"What has Tante to do with it?" said Karen in a wondering voice. "Do you think I could marry without Tante's consent?"
"But you love me?"
"I do not understand you. Was it wrong of me to have said so before I had her consent? Was that not right? Not fair to you?"
"Since you love me you ought to be willing to marry me whether you have your guardian's consent or not." His voice strove to control its bitterness; but the day had darkened; all his happiness was blurred. He felt as if a great injury had been done him.
Karen continued to gaze at him in astonishment. "Would you have expected me to marry you without my mother's consent? She is in my mother's place."
"If you loved me I should certainly expect you to say that you would marry me whether your mother consented or not. You are of age. There is nothing against me. Those aren't English ideas at all, Karen."

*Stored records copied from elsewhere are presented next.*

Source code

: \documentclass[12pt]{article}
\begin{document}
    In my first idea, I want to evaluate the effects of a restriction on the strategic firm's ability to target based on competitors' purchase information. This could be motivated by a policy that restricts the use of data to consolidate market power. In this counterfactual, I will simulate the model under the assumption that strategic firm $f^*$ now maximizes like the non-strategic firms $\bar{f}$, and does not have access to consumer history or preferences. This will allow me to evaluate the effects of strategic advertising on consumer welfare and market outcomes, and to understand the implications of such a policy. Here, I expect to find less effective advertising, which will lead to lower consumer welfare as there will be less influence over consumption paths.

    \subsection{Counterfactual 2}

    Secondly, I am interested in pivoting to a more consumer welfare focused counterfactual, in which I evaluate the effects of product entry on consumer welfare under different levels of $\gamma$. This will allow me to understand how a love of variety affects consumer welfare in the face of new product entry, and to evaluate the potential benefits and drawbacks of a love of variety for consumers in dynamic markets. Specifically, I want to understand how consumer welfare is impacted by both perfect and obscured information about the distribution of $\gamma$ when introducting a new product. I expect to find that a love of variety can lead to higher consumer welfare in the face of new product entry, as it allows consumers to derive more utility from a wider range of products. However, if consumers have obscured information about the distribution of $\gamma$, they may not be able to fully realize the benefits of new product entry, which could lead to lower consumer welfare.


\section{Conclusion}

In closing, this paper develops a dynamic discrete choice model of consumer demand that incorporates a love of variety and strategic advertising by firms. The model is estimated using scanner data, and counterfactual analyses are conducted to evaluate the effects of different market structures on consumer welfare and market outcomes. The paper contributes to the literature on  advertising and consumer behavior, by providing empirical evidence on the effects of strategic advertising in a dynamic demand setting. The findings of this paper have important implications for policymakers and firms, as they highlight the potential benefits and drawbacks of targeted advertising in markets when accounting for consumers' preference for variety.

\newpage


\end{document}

"But I am not English," said Karen, "my guardian is not English. They are our ideas."
"You mean, you seriously mean, that, loving me, you would give me up if she told you to?"
"Yes," said Karen, now with the heaviness of their recognized division. "She would not refuse her consent unless it were right that I should give you up."
For some moments after this Gregory, in silence, looked down at the grass between them, clasping his knees; for he now sat upright. Then, controlling his anger to argumentative rationality, he said, while again wrenching away at the strongly rooted tufts: "If she did refuse, what reason could she give for refusing? As I say, there's absolutely nothing against me."